そもそも同社のDPIはアプリケーションレイヤでどのようなパケットが動いているのかをチェックしようというものであり、DPIのハードウェアを用いてさまざまなサービスをその上で動かそうというという考えがベースにある。だからこそ、例えば常時接続ではなく、逆に従量制にして、使用したアプリケーションに応じて課金割合を変化させる、といったこれまでのサービスの提供方法とは異なったサービスの提供も可能となるという。

ポイントとなるのは、ここでASGが何の役割を果たすのか、という点だ。同社のASGは、ネットワークレイヤのよりエンドユーザーに近いところに位置づけし、パケットをチェックしようというもの。また、従来ルータメーカーなどがネットワーク機器をサービスゲートウェイ的に用いていたものが、同社のASGでは、搭載されているLinuxを活用することで、従来必要だった外付けサーバを用いずにそれらが行っていたプロビジョニングや認証サーバ(RADIUS)などの機能を実現できるようになる。

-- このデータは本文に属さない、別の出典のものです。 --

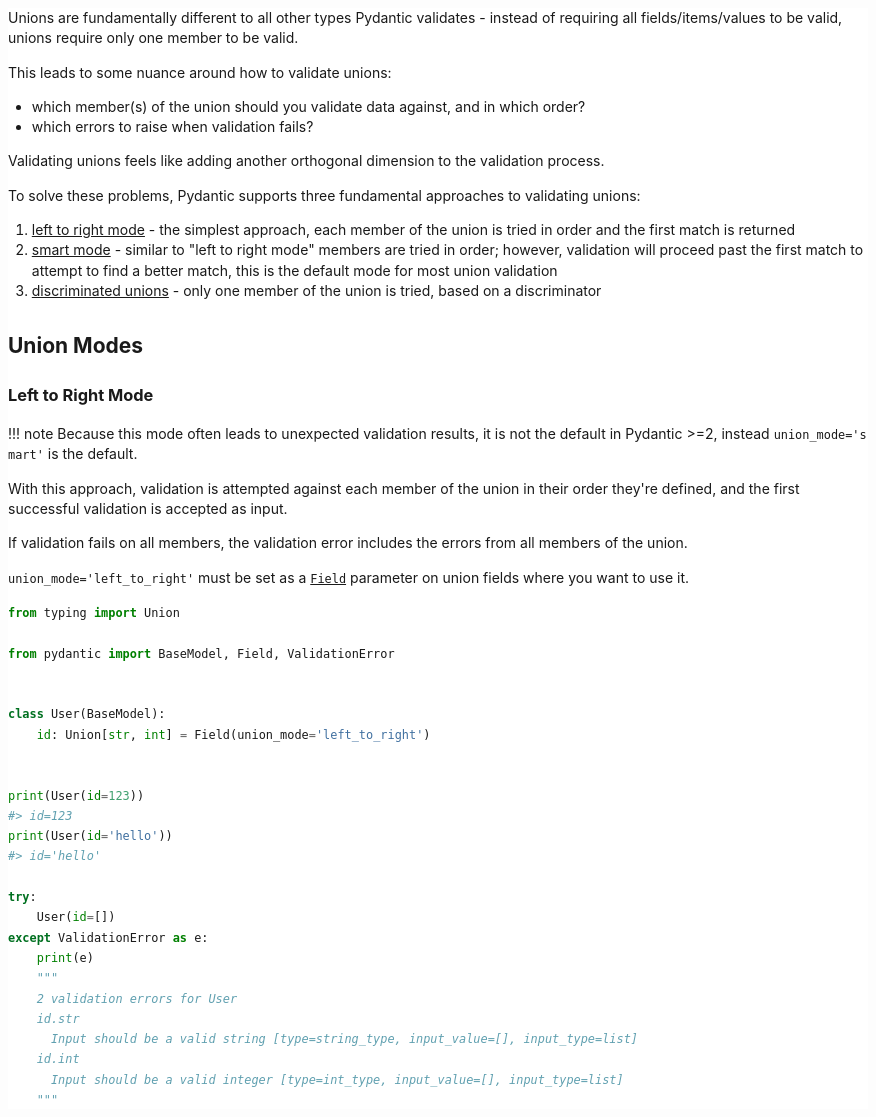 Unions are fundamentally different to all other types Pydantic validates - instead of requiring all fields/items/values to be valid, unions require only one member to be valid.

This leads to some nuance around how to validate unions:

* which member(s) of the union should you validate data against, and in which order?
* which errors to raise when validation fails?

Validating unions feels like adding another orthogonal dimension to the validation process.

To solve these problems, Pydantic supports three fundamental approaches to validating unions:

1. [left to right mode](#left-to-right-mode) - the simplest approach, each member of the union is tried in order and the first match is returned
2. [smart mode](#smart-mode) - similar to "left to right mode" members are tried in order; however, validation will proceed past the first match to attempt to find a better match, this is the default mode for most union validation
3. [discriminated unions](#discriminated-unions) - only one member of the union is tried, based on a discriminator

## Union Modes

### Left to Right Mode

!!! note
    Because this mode often leads to unexpected validation results, it is not the default in Pydantic >=2, instead `union_mode='smart'` is the default.

With this approach, validation is attempted against each member of the union in their order they're defined, and the first successful validation is accepted as input.

If validation fails on all members, the validation error includes the errors from all members of the union.

`union_mode='left_to_right'` must be set as a [`Field`](../concepts/fields.md) parameter on union fields where you want to use it.

```py title="Union with left to right mode"
from typing import Union

from pydantic import BaseModel, Field, ValidationError


class User(BaseModel):
    id: Union[str, int] = Field(union_mode='left_to_right')


print(User(id=123))
#> id=123
print(User(id='hello'))
#> id='hello'

try:
    User(id=[])
except ValidationError as e:
    print(e)
    """
    2 validation errors for User
    id.str
      Input should be a valid string [type=string_type, input_value=[], input_type=list]
    id.int
      Input should be a valid integer [type=int_type, input_value=[], input_type=list]
    """
```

こうした機能を用いることで、例えば自己学習によるパケットの認識が可能となる。つまり、IPを認識し、エンドユーザーを認識、そのユーザーが具体的にどういったアプリケーションをメインに使用しているのかといったプロファイルの作成や、その情報をもとにそれぞれに応じたポリシーの適用などが可能となる。

ISP側としても、同装置はソフトウェアを変更することでさまざまな機能に対応できるため、投資コストの抑制などが可能となる。また、「例えばP2Pのソフトウェアなどはバージョンが変わると、パケットも変わったりする。これをハードウェアで対応しようとしていたら、新しいものを導入しようとしている間に新しいバージョンとパケットの形状となる可能性もある」(同)と、ソフトウェアでの提供の利点を説明する。

今回提供が開始されたサービスモジュールは3種類。これらのサービスモジュールをDPIエンジンの上に置くことで、どのようなアプリケーションに対してDPIを用いるか、といったことが可能となる。

3種類のサービスモジュールの1つ目は「Webコンテンツ制御」。URLベースのフィルタリングを基本に、ビジネス/SOHO向けの制御も可能。特にビジネス面では、従来多くのIT部門がそうしたフィルタリングの導入や評価などを行っていたものを、ISP側で提供することで、運用管理部門の負担などを減らすことが可能となる。「ポイントはどういったデータベースを元にフィルタリングをかけるか、という点」(同)で、現在、日本製のフィルタリングデータベースなどを有するメーカーと協業を進めており、任意のカテゴリ別に加え、WebのコンテンツごとのフィルタリングなどもISP側で決めて提供することが可能となるとする。

また、フィッシングに対する対策も提供可能となる。複数のDNSサーバにアドレスの確認をとることが可能で、それぞれのDNSサーバ側の回答からアドレスの正当性をチェックできるほか、タイプミスによる別サイトへ飛ぶ際なども警告を出すことが可能となったりもするという。

2つ目が「トラフィックポリシーの執行」。これによりサブスクライバごとのニーズに応じたP2Pアプリケーションの規制なども可能となる。

3つ目が「VoIPサーバプロテクション」。一般的な進入検知に加え、シグナリングの解析による通話者の正規の可否確認も可能となる。

これらのサービスモジュールは別々に導入が可能だ。また、今後、半年に1回程度の頻度で新たなモジュールやアップデートを行っていく計画としている。

なお、メインターゲットとするISPに対し兵頭氏は、「これからISPがサービスを重視していくためにはDPIが重要となってくる。新しいことを行うために新しいハードウェアを導入するというビジネススタイルはネットワーク分野に関しては破綻しているといえる。我々のASGでは新しいサービスを導入するのにソフトウェアを入れるだけで済む。インターネットの接続性+αをソフトだけでできるのはさまざまな面でアドバンテージを提供することが可能となると信じている。我々はソフトの提供を通してハードウェアでの提供よりもはるかに迅速にカスタマのやりたいことを実現できるよう努力していくつもりだ。もし、やりたいことがあるのであれば我々に是非相談していただきたい」とコメントしてくれた。